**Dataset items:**
--- START ---
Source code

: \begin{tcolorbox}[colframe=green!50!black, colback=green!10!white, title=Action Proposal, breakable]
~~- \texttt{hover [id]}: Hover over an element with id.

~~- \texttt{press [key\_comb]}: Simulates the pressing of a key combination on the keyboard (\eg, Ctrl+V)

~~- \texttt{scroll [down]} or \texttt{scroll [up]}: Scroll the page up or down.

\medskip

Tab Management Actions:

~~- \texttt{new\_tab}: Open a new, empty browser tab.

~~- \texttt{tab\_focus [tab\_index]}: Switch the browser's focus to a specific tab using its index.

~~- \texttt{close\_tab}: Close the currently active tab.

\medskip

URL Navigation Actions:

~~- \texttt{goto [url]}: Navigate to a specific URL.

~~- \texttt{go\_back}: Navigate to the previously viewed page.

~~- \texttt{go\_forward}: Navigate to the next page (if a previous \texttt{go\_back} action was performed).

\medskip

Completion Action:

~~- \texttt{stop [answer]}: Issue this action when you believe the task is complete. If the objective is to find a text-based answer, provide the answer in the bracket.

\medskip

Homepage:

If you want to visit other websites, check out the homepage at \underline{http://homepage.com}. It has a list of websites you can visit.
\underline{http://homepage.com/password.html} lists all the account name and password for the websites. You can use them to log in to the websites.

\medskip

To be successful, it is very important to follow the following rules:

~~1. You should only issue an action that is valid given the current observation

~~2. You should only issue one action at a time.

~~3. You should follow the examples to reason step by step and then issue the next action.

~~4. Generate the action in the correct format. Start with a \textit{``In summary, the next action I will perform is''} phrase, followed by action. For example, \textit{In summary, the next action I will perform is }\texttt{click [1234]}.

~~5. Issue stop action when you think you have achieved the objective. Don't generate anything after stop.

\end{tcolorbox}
--- END ---
**WHAT IS EXPECTED:**
Starting with the first line of the data above, copy each line exactly until you reach the line with "If you want"; include that line as well.

**ANSWER SPACE:**
Source code

: \begin{tcolorbox}[colframe=green!50!black, colback=green!10!white, title=Action Proposal, breakable]
~~- \texttt{hover [id]}: Hover over an element with id.

~~- \texttt{press [key\_comb]}: Simulates the pressing of a key combination on the keyboard (\eg, Ctrl+V)

~~- \texttt{scroll [down]} or \texttt{scroll [up]}: Scroll the page up or down.

\medskip

Tab Management Actions:

~~- \texttt{new\_tab}: Open a new, empty browser tab.

~~- \texttt{tab\_focus [tab\_index]}: Switch the browser's focus to a specific tab using its index.

~~- \texttt{close\_tab}: Close the currently active tab.

\medskip

URL Navigation Actions:

~~- \texttt{goto [url]}: Navigate to a specific URL.

~~- \texttt{go\_back}: Navigate to the previously viewed page.

~~- \texttt{go\_forward}: Navigate to the next page (if a previous \texttt{go\_back} action was performed).

\medskip

Completion Action:

~~- \texttt{stop [answer]}: Issue this action when you believe the task is complete. If the objective is to find a text-based answer, provide the answer in the bracket.

\medskip

Homepage:

If you want to visit other websites, check out the homepage at \underline{http://homepage.com}. It has a list of websites you can visit.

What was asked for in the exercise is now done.